Question

awk or/and cut command for reformatting sequence header identifiers of fastq file

0

Entering edit mode

5.8 years ago

qinglong ▴ 10

Hi there,

I have error-corrected reads with header names changed (four lines per one sequence):

@E00490:475:HVNFVCCXY:5:1101:7710:1836 1:N:0 BH:changed:3
GGCATGGGCATCGAACTGGCGGTGTAAGGGTTGGGGCTTTGGC
+E00490:475:HVNFVCCXY:5:1101:7710:1836 1:N:0 BH:changed:3
<@FFFJJJJJJJJJFFJJJJJJJJFJAJJFFJFJJJJJJF<JFFJJFJJ-<

I need simplified headers (four lines per one sequence):

@E00490:475:HVNFVCCXY:5:1101:7710:1836 1:N:0
GGCATGGGCATCGAACTGGCGGTGTAAGGGTTGGGGCTTTGGC
+
<@FFFJJJJJJJJJFFJJJJJJJJFJAJJFFJFJJJJJJF<JFFJJFJJ-<

Please noted the ASCII_BASE 33 format (@ is also available in the quality profile) for my Illumina reads.

Thanks!

fastq header identifiers reformat • 3.7k views

ADD COMMENT • link updated 5.8 years ago by c_dampier ▴ 60 • written 5.8 years ago by qinglong ▴ 10

1

Entering edit mode

5.8 years ago

cpad0112 21k

with gnu-sed ( I copy pasted OP sequence thrice to check the code):

$ sed  '3~4 s/.*/+/; 1~4 s/[^ ]*$//' test.fq

@E00490:475:HVNFVCCXY:5:1101:7710:1836 1:N:0 
GGCATGGGCATCGAACTGGCGGTGTAAGGGTTGGGGCTTTGGC
+
<@FFFJJJJJJJJJFFJJJJJJJJFJAJJFFJFJJJJJJF<JFFJJFJJ-<
@E00490:475:HVNFVCCXY:5:1101:7710:1836 1:N:0 
GGCATGGGCATCGAACTGGCGGTGTAAGGGTTGGGGCTTTGGC
+
<@FFFJJJJJJJJJFFJJJJJJJJFJAJJFFJFJJJJJJF<JFFJJFJJ-<
@E00490:475:HVNFVCCXY:5:1101:7710:1836 1:N:0 
GGCATGGGCATCGAACTGGCGGTGTAAGGGTTGGGGCTTTGGC
+
<@FFFJJJJJJJJJFFJJJJJJJJFJAJJFFJFJJJJJJF<JFFJJFJJ-<

ADD COMMENT • link 5.8 years ago by cpad0112 21k

score 3 · Accepted Answer · 2019-03-02

3

Entering edit mode

5.8 years ago

c_dampier ▴ 60

I think this (edited per h.mon comments) awk code will give you the desired output:

awk 'NR%4==1 {$3=""} NR%4==3 {$0=substr($0,1,1)} {print $0}' <my.fq>

The first rule finds each 4th line starting with line 1, and its associated action changes the third field (separated by " ") to empty.

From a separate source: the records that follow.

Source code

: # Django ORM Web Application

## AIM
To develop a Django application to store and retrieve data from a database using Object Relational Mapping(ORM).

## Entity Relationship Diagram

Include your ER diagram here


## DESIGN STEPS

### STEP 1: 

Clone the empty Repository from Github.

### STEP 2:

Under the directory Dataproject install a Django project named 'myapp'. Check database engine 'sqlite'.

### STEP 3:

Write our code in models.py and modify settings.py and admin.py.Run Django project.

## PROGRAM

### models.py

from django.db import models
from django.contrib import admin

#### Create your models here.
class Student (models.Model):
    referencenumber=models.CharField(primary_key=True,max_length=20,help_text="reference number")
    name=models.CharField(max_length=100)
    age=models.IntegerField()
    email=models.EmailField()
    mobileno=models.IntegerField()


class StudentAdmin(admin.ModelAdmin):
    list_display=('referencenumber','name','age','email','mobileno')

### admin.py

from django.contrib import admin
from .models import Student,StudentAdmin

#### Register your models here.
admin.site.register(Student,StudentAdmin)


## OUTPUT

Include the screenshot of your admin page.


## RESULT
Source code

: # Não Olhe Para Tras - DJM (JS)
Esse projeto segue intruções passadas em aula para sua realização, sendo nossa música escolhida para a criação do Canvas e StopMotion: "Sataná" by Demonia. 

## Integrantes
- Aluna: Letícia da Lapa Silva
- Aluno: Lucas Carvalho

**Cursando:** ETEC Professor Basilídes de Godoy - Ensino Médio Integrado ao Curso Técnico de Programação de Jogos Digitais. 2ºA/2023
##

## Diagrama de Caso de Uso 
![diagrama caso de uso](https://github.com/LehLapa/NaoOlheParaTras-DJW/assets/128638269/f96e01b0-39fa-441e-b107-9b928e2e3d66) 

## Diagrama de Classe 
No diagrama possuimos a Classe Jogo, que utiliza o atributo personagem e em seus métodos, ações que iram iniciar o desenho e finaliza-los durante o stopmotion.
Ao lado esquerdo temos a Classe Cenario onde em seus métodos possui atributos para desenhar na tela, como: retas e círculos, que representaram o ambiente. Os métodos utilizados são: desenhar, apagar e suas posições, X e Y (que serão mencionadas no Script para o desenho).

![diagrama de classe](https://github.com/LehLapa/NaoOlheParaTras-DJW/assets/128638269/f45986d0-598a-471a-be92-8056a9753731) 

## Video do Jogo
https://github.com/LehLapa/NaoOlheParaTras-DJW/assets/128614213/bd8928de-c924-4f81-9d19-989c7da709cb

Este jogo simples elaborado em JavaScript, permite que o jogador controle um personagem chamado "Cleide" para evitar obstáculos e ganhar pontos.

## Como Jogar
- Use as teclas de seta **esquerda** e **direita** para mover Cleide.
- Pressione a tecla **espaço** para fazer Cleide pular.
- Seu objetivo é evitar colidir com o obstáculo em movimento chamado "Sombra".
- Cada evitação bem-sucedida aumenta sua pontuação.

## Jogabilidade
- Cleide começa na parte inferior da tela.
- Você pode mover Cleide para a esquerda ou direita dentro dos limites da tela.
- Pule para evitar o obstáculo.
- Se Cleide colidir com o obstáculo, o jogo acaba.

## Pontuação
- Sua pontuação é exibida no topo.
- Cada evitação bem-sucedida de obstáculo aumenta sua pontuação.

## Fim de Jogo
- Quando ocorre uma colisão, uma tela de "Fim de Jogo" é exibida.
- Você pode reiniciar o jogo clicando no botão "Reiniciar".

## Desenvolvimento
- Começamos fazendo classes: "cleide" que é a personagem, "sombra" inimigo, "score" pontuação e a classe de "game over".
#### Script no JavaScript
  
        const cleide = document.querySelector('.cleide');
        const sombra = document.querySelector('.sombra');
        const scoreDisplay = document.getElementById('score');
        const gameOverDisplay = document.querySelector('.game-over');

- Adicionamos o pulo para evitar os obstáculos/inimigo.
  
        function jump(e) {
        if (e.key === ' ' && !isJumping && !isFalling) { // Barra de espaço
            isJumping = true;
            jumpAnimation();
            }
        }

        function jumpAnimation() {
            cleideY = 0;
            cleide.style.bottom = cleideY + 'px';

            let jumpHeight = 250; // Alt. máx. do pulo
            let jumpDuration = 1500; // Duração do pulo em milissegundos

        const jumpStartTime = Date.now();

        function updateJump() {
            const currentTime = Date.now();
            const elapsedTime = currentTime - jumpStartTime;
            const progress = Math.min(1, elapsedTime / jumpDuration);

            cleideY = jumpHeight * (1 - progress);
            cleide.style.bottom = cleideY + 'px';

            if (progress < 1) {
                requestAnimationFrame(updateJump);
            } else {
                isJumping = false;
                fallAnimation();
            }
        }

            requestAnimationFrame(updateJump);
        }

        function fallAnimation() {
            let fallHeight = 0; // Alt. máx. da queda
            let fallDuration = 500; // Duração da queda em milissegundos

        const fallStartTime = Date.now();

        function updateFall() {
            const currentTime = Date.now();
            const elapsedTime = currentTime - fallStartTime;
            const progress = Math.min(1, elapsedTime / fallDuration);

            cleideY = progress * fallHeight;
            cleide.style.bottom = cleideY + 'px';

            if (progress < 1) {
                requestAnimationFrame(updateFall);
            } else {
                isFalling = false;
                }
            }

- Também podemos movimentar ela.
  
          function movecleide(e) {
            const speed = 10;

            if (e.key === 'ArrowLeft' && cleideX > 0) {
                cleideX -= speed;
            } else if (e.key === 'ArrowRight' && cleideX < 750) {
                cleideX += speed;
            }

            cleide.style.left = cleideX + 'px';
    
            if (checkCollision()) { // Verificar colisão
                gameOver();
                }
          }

The next rule finds each 4th line starting with line 3, and its associated action takes a sub-string of the line, starting at position 1, and keeps 1 character.

The third (implicit) rule finds every line, and its associated action prints the full line. Note that this final action prints the lines after they have been acted upon by the first two rules.

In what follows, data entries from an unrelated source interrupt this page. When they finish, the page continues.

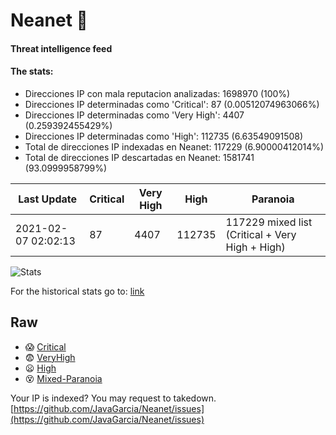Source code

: # Neanet :hocho:
#### Threat intelligence feed
#### The stats:

- Direcciones IP con mala reputacion analizadas: 1698970 (100%)
- Direcciones IP determinadas como 'Critical':  87 (0.00512074963066%)
- Direcciones IP determinadas como 'Very High':  4407 (0.259392455429%)
- Direcciones IP determinadas como 'High':  112735 (6.63549091508)
- Total de direcciones IP indexadas en Neanet:  117229 (6.90000412014%)
- Total de direcciones IP descartadas en Neanet:  1581741 (93.0999958799%)

| Last Update | Critical | Very High | High | Paranoia |
| --- | --- | --- | --- | --- |
| 2021-02-07 02:02:13 | 87 | 4407 | 112735 | 117229 mixed list (Critical + Very High + High)|

![Stats](https://docs.google.com/spreadsheets/d/e/2PACX-1vSnaNMIXVabIpDJjufMlzH7poXnshF3mgd8Is1g9ytUEzVsP5my4Trn8f-xkoLLQ38xpL3HtmUexLo6/pubchart?oid=501124687&format=image)

For the historical stats go to: [link](/stats.csv)
## Raw
- :scream: [Critical](https://raw.githubusercontent.com/JavaGarcia/Neanet/master/blacklists/neanet_critical.txt)
- :fearful: [VeryHigh](https://raw.githubusercontent.com/JavaGarcia/Neanet/master/blacklists/neanet_veryHigh.txtt)
- :frowning: [High](https://raw.githubusercontent.com/JavaGarcia/Neanet/master/blacklists/neanet_high.txt)
- :dizzy_face: [Mixed-Paranoia](https://raw.githubusercontent.com/JavaGarcia/Neanet/master/blacklists/neanet_all.txt)


Your IP is indexed? You may request to takedown. [https://github.com/JavaGarcia/Neanet/issues](https://github.com/JavaGarcia/Neanet/issues)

Original (unsafe) code for reference:

awk '/^@/ {$3=""} /^+/ {$0=substr($0,1,1)} {print $0}' <my.fq>

ADD COMMENT • link 5.8 years ago by c_dampier ▴ 60

2

Entering edit mode

@ and + are part of the character set used to encode quality, so they are not safe to use for header / comment line determination. A better solution is to parse based on line numbers, as most fastq files place sequences in groups of four lines. The original fastq specification allow for sequence and quality line wrapping, but this is nearly nonexistent, and the four-line per record fastq became the de facto standard.

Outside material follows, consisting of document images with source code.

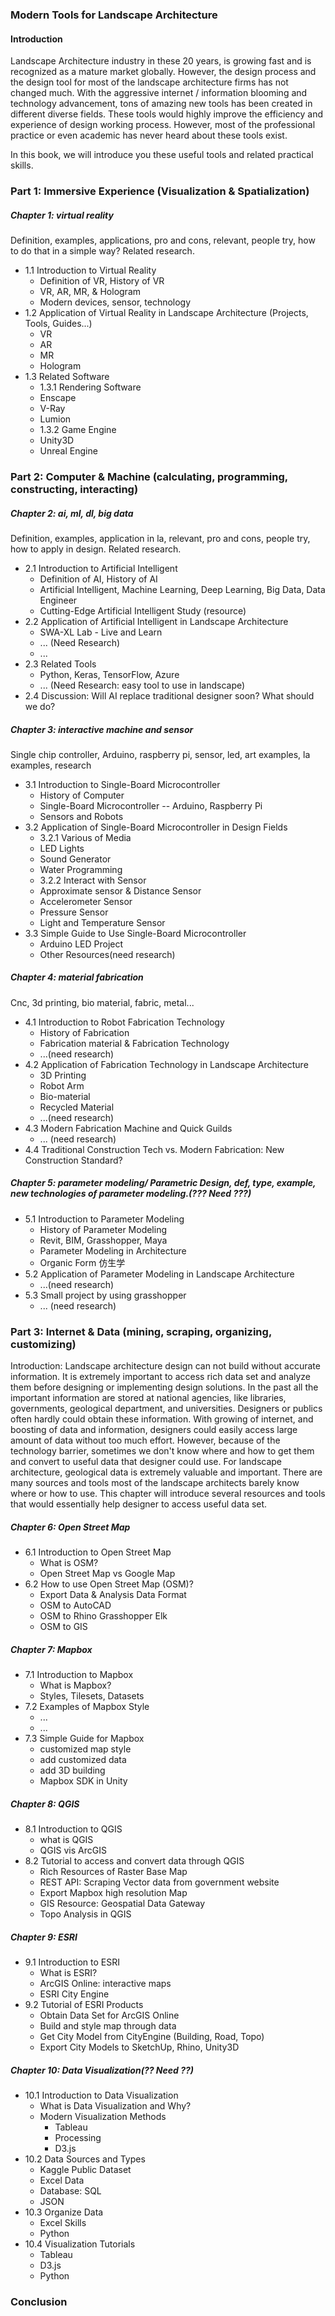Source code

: ### Modern Tools for Landscape Architecture

#### Introduction
Landscape Architecture industry in these 20 years, is growing fast and is recognized as a mature market globally. However, the design process and the design tool for most of the landscape architecture firms has not changed much. With the aggressive internet / information blooming and technology advancement, tons of amazing new tools has been created in different diverse fields. These tools would highly improve the efficiency and experience of design working process. However, most of the professional practice or even academic has never heard about these tools exist. 

In this book, we will introduce you these useful tools and related practical skills.

### Part 1: Immersive Experience (Visualization & Spatialization)

##### Chapter 1: virtual reality

Definition, examples, applications, pro and cons, relevant, people try, how to do that in a simple way? Related research.

- 1.1 Introduction to Virtual Reality
  - Definition of VR, History of VR
  - VR, AR, MR, & Hologram
  - Modern devices, sensor, technology
- 1.2 Application of Virtual Reality in Landscape Architecture (Projects, Tools, Guides...)
  - VR
  - AR
  - MR
  - Hologram
- 1.3 Related Software
  - 1.3.1 Rendering Software
  - Enscape
  - V-Ray
  - Lumion
  - 1.3.2 Game Engine
  - Unity3D
  - Unreal Engine

### Part 2: Computer & Machine (calculating, programming, constructing, interacting)

##### Chapter 2: ai, ml, dl, big data

Definition, examples, application in la, relevant, pro and cons, people try, how to apply in design. Related research.

- 2.1 Introduction to Artificial Intelligent
  - Definition of AI, History of AI
  - Artificial Intelligent, Machine Learning, Deep Learning, Big Data, Data Engineer
  - Cutting-Edge Artificial Intelligent Study (resource)
- 2.2 Application of Artificial Intelligent in Landscape Architecture
  - SWA-XL Lab - Live and Learn
  - ... (Need Research)
  - ...
- 2.3 Related Tools 
  - Python, Keras, TensorFlow, Azure
  - ... (Need Research: easy tool to use in landscape)
- 2.4 Discussion: Will AI replace traditional designer soon? What should we do?

##### Chapter 3: interactive machine and sensor

Single chip controller, Arduino, raspberry pi, sensor, led, art examples, la examples, research

- 3.1 Introduction to Single-Board Microcontroller
  - History of Computer
  - Single-Board Microcontroller -- Arduino, Raspberry Pi
  - Sensors and Robots
- 3.2 Application of Single-Board Microcontroller in Design Fields
  - 3.2.1 Various of Media
  - LED Lights
  - Sound Generator
  - Water Programming
  - 3.2.2 Interact with Sensor
  - Approximate sensor & Distance Sensor
  - Accelerometer Sensor
  - Pressure Sensor
  - Light and Temperature Sensor
- 3.3 Simple Guide to Use Single-Board Microcontroller
  - Arduino LED Project
  - Other Resources(need research)

##### Chapter 4: material fabrication

Cnc, 3d printing, bio material, fabric, metal...

- 4.1 Introduction to Robot Fabrication Technology
  - History of Fabrication
  - Fabrication material & Fabrication Technology 
  - ...(need research)
- 4.2 Application of Fabrication Technology in Landscape Architecture
  - 3D Printing
  - Robot Arm
  - Bio-material
  - Recycled Material
  - ...(need research)
- 4.3 Modern Fabrication Machine and Quick Guilds
  - ... (need research)
- 4.4 Traditional Construction Tech vs. Modern Fabrication: New Construction Standard?

##### Chapter 5: parameter modeling/ Parametric Design, def, type, example, new technologies of parameter modeling.(??? Need ???)

- 5.1 Introduction to Parameter Modeling
  - History of Parameter Modeling
  - Revit, BIM, Grasshopper, Maya
  - Parameter Modeling in Architecture
  - Organic Form 仿生学
- 5.2 Application of Parameter Modeling in Landscape Architecture
  - ...(need research)
- 5.3 Small project by using grasshopper
  - ... (need research)



### Part 3: Internet & Data (mining, scraping, organizing, customizing)

Introduction: Landscape architecture design can not build without accurate information. It is extremely important to access rich data set and analyze them before designing or implementing design solutions. In the past all the important information are stored at national agencies, like libraries, governments, geological department, and universities. Designers or publics often hardly could obtain these information. With growing of internet, and boosting of data and information, designers could easily access large amount of data without too much effort. However, because of the technology barrier, sometimes we don't know where and how to get them and convert to useful data that designer could use. For landscape architecture, geological data is extremely valuable and important. There are many sources and tools most of the landscape architects barely know where or how to use. This chapter will introduce several resources and tools that would essentially help designer to access useful data set.

##### Chapter 6: Open Street Map

- 6.1 Introduction to Open Street Map
  - What is OSM? 
  - Open Street Map vs Google Map
- 6.2 How to use Open Street Map (OSM)?
  - Export Data & Analysis Data Format
  - OSM to AutoCAD
  - OSM to Rhino Grasshopper Elk
  - OSM to GIS

##### Chapter 7: Mapbox

- 7.1 Introduction to Mapbox
  - What is Mapbox?
  - Styles, Tilesets, Datasets
- 7.2 Examples of Mapbox Style
  - ...
  - ...
- 7.3 Simple Guide for Mapbox
  - customized map style
  - add customized data
  - add 3D building
  - Mapbox SDK in Unity

##### Chapter 8: QGIS

- 8.1 Introduction to QGIS
  - what is QGIS
  - QGIS vis ArcGIS
- 8.2 Tutorial to access and convert data through QGIS
  - Rich Resources of Raster Base Map
  - REST API: Scraping Vector data from government website
  - Export Mapbox high resolution Map
  - GIS Resource: Geospatial Data Gateway
  - Topo Analysis in QGIS

##### Chapter 9: ESRI

- 9.1 Introduction to ESRI
  - What is ESRI?
  - ArcGIS Online: interactive maps
  - ESRI City Engine
- 9.2 Tutorial of ESRI Products
  - Obtain Data Set for ArcGIS Online
  - Build and style map through data
  - Get City Model from CityEngine (Building, Road, Topo)
  - Export City Models to SketchUp, Rhino, Unity3D

##### Chapter 10: Data Visualization(?? Need ??)

- 10.1 Introduction to Data Visualization
  - What is Data Visualization and Why?
  - Modern Visualization Methods
    - Tableau
    - Processing
    - D3.js
- 10.2 Data Sources and Types
  - Kaggle Public Dataset
  - Excel Data
  - Database: SQL
  - JSON
- 10.3 Organize Data
  - Excel Skills
  - Python
- 10.4 Visualization Tutorials
  - Tableau
  - D3.js
  - Python

### Conclusion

ADD REPLY • link 5.8 years ago by h.mon 35k

0

Entering edit mode

Thank you, h.mon. I think the edited code will be safer.

ADD REPLY • link 5.8 years ago by c_dampier ▴ 60

1

Entering edit mode

Thanks Christopher! Very clean and clear!

ADD REPLY • link 5.8 years ago by qinglong ▴ 10

0

Entering edit mode

You're welcome, qinglong. I apologize for potentially leading you astray with my original code. Glad h.mon was there to save us.

ADD REPLY • link 5.8 years ago by c_dampier ▴ 60

0

Entering edit mode

I spent half day to figure out a awk command for this purpose; but luckily to have your help.

One stupid thing I met is that awk may not work for compressed files, have to decompress files then manipulate the files. Just a note for others who may be also using this command as.

ADD REPLY • link 5.8 years ago by qinglong ▴ 10

1

Entering edit mode

You can pipe several commands into one, avoiding the need to create intermediary files:

zcat file.fastq.gz | awk 'NR%4==1 {$3=""} NR%4==3 {$0=substr($0,1,1)} {print $0}' | gzip > file_edited.fastq.gz

ADD REPLY • link 5.8 years ago by h.mon 35k

0

Entering edit mode

Yes, you are right; that is exactly what I have done when I was constructing my in-house pipe.

ADD REPLY • link 5.8 years ago by qinglong ▴ 10